(Data extracted from a collection)
^^^^

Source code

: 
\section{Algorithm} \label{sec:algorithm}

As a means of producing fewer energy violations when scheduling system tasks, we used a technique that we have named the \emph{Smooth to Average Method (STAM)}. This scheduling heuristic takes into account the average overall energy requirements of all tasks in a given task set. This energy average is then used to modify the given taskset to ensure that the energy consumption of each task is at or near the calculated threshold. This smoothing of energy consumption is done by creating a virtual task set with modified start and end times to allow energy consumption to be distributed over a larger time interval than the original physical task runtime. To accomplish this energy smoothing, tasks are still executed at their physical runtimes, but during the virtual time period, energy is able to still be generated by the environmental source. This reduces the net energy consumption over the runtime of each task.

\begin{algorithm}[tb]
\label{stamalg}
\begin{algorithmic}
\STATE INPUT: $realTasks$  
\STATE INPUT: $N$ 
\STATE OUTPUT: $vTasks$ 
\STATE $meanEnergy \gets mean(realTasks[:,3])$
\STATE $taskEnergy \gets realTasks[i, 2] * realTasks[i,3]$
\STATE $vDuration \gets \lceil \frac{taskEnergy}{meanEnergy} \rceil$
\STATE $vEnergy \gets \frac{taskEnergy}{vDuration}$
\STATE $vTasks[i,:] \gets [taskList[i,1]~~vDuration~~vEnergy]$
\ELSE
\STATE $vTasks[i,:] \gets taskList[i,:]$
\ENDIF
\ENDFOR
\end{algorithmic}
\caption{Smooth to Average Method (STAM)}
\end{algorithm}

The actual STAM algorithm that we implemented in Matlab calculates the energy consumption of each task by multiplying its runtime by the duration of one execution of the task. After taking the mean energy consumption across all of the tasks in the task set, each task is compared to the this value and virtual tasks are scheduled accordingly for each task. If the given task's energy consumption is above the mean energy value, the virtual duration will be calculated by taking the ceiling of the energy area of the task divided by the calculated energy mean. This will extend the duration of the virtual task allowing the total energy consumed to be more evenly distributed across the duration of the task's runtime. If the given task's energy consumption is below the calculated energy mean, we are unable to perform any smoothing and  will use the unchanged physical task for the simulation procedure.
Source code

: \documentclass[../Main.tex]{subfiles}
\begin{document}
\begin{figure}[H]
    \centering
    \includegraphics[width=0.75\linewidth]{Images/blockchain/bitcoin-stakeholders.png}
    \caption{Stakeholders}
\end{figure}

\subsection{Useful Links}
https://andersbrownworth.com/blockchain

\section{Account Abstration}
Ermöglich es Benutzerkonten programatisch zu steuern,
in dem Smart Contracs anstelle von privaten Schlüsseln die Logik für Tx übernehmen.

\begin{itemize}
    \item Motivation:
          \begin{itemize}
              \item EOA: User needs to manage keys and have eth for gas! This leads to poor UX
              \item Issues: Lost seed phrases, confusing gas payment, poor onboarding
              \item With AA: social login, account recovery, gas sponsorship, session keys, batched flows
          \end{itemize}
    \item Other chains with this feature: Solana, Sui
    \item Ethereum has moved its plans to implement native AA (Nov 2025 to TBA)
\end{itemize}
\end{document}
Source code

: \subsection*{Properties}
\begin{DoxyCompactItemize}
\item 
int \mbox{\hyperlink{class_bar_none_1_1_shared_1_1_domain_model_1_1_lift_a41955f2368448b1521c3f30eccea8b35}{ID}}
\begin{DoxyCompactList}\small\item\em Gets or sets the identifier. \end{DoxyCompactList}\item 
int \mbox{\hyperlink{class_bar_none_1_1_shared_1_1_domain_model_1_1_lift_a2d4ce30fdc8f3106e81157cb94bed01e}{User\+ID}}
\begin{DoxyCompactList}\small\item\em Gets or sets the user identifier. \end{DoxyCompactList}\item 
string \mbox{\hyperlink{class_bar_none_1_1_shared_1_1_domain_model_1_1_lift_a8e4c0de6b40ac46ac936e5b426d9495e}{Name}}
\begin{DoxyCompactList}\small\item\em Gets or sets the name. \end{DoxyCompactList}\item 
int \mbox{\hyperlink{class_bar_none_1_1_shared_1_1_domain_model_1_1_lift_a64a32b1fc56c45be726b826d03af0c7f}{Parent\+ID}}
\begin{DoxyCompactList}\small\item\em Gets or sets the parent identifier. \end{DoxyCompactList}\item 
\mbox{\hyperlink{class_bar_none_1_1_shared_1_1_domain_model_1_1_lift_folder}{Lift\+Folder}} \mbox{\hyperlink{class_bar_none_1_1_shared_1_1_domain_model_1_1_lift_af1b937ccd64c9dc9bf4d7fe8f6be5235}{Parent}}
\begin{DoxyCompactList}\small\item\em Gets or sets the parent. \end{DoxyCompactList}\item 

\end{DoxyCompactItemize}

^^^^

» TASK: The data above must be restated word for word.

» ANSWER TO THE PROBLEM:
Source code

: 
\section{Algorithm} \label{sec:algorithm}

As a means of producing fewer energy violations when scheduling system tasks, we used a technique that we have named the \emph{Smooth to Average Method (STAM)}. This scheduling heuristic takes into account the average overall energy requirements of all tasks in a given task set. This energy average is then used to modify the given taskset to ensure that the energy consumption of each task is at or near the calculated threshold. This smoothing of energy consumption is done by creating a virtual task set with modified start and end times to allow energy consumption to be distributed over a larger time interval than the original physical task runtime. To accomplish this energy smoothing, tasks are still executed at their physical runtimes, but during the virtual time period, energy is able to still be generated by the environmental source. This reduces the net energy consumption over the runtime of each task.

\begin{algorithm}[tb]
\label{stamalg}
\begin{algorithmic}
\STATE INPUT: $realTasks$  
\STATE INPUT: $N$ 
\STATE OUTPUT: $vTasks$ 
\STATE $meanEnergy \gets mean(realTasks[:,3])$
\STATE $taskEnergy \gets realTasks[i, 2] * realTasks[i,3]$
\STATE $vDuration \gets \lceil \frac{taskEnergy}{meanEnergy} \rceil$
\STATE $vEnergy \gets \frac{taskEnergy}{vDuration}$
\STATE $vTasks[i,:] \gets [taskList[i,1]~~vDuration~~vEnergy]$
\ELSE
\STATE $vTasks[i,:] \gets taskList[i,:]$
\ENDIF
\ENDFOR
\end{algorithmic}
\caption{Smooth to Average Method (STAM)}
\end{algorithm}

The actual STAM algorithm that we implemented in Matlab calculates the energy consumption of each task by multiplying its runtime by the duration of one execution of the task. After taking the mean energy consumption across all of the tasks in the task set, each task is compared to the this value and virtual tasks are scheduled accordingly for each task. If the given task's energy consumption is above the mean energy value, the virtual duration will be calculated by taking the ceiling of the energy area of the task divided by the calculated energy mean. This will extend the duration of the virtual task allowing the total energy consumed to be more evenly distributed across the duration of the task's runtime. If the given task's energy consumption is below the calculated energy mean, we are unable to perform any smoothing and  will use the unchanged physical task for the simulation procedure.
Source code

: \documentclass[../Main.tex]{subfiles}
\begin{document}
\begin{figure}[H]
    \centering
    \includegraphics[width=0.75\linewidth]{Images/blockchain/bitcoin-stakeholders.png}
    \caption{Stakeholders}
\end{figure}

\subsection{Useful Links}
https://andersbrownworth.com/blockchain

\section{Account Abstration}
Ermöglich es Benutzerkonten programatisch zu steuern,
in dem Smart Contracs anstelle von privaten Schlüsseln die Logik für Tx übernehmen.

\begin{itemize}
    \item Motivation:
          \begin{itemize}
              \item EOA: User needs to manage keys and have eth for gas! This leads to poor UX
              \item Issues: Lost seed phrases, confusing gas payment, poor onboarding
              \item With AA: social login, account recovery, gas sponsorship, session keys, batched flows
          \end{itemize}
    \item Other chains with this feature: Solana, Sui
    \item Ethereum has moved its plans to implement native AA (Nov 2025 to TBA)
\end{itemize}
\end{document}
Source code

: \subsection*{Properties}
\begin{DoxyCompactItemize}
\item 
int \mbox{\hyperlink{class_bar_none_1_1_shared_1_1_domain_model_1_1_lift_a41955f2368448b1521c3f30eccea8b35}{ID}}
\begin{DoxyCompactList}\small\item\em Gets or sets the identifier. \end{DoxyCompactList}\item 
int \mbox{\hyperlink{class_bar_none_1_1_shared_1_1_domain_model_1_1_lift_a2d4ce30fdc8f3106e81157cb94bed01e}{User\+ID}}
\begin{DoxyCompactList}\small\item\em Gets or sets the user identifier. \end{DoxyCompactList}\item 
string \mbox{\hyperlink{class_bar_none_1_1_shared_1_1_domain_model_1_1_lift_a8e4c0de6b40ac46ac936e5b426d9495e}{Name}}
\begin{DoxyCompactList}\small\item\em Gets or sets the name. \end{DoxyCompactList}\item 
int \mbox{\hyperlink{class_bar_none_1_1_shared_1_1_domain_model_1_1_lift_a64a32b1fc56c45be726b826d03af0c7f}{Parent\+ID}}
\begin{DoxyCompactList}\small\item\em Gets or sets the parent identifier. \end{DoxyCompactList}\item 
\mbox{\hyperlink{class_bar_none_1_1_shared_1_1_domain_model_1_1_lift_folder}{Lift\+Folder}} \mbox{\hyperlink{class_bar_none_1_1_shared_1_1_domain_model_1_1_lift_af1b937ccd64c9dc9bf4d7fe8f6be5235}{Parent}}
\begin{DoxyCompactList}\small\item\em Gets or sets the parent. \end{DoxyCompactList}\item 

\end{DoxyCompactItemize}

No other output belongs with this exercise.